Source texts of formatted documents
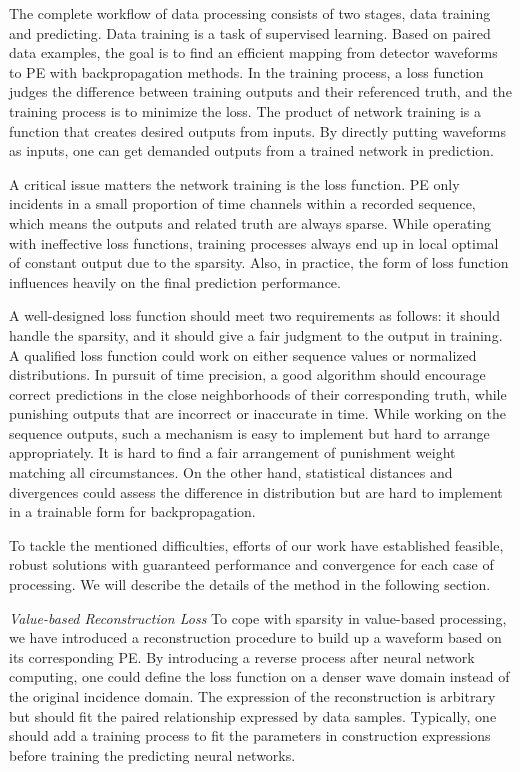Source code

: The complete workflow of data processing consists of two stages, data training and predicting. Data training is a task of supervised learning.  Based on paired data examples, the goal is to find an efficient mapping from detector waveforms to PE with backpropagation methods. In the training process, a loss function judges the difference between training outputs and their referenced truth, and the training process is to minimize the loss. The product of network training is a function that creates desired outputs from inputs. By directly putting waveforms as inputs, one can get demanded outputs from a trained network in prediction.


A critical issue matters the network training is the loss function. PE only incidents in a small proportion of time channels within a recorded sequence, which means the outputs and related truth are always sparse. While operating with ineffective loss functions, training processes always end up in local optimal of constant output due to the sparsity. Also, in practice, the form of loss function influences heavily on the final prediction performance. 

A well-designed loss function should meet two requirements as follows: it should handle the sparsity, and it should give a fair judgment to the output in training. A qualified loss function could work on either sequence values or normalized distributions. In pursuit of time precision, a good algorithm should encourage correct predictions in the close neighborhoods of their corresponding truth, while punishing outputs that are incorrect or inaccurate in time. While working on the sequence outputs, such a mechanism is easy to implement but hard to arrange appropriately. It is hard to find a fair arrangement of punishment weight matching all circumstances. On the other hand, statistical distances and divergences could assess the difference in distribution but are hard to implement in a trainable form for backpropagation. 

To tackle the mentioned difficulties, efforts of our work have established feasible, robust solutions with guaranteed performance and convergence for each case of processing. We will describe the details of the method in the following section.

\emph{Value-based Reconstruction Loss}
To cope with sparsity in value-based processing, we have introduced a reconstruction procedure to build up a waveform based on its corresponding PE. By introducing a reverse process after neural network computing, one could define the loss function on a denser wave domain instead of the original incidence domain. The expression of the reconstruction is arbitrary but should fit the paired relationship expressed by data samples. Typically, one should add a training process to fit the parameters in construction expressions before training the predicting neural networks.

▶ _ABOUT THIS TASK_: The word "performance" may occur in lines of the data above; say how many lines hold it, giving only the number.

▶ _ANSWER BELOW_: 2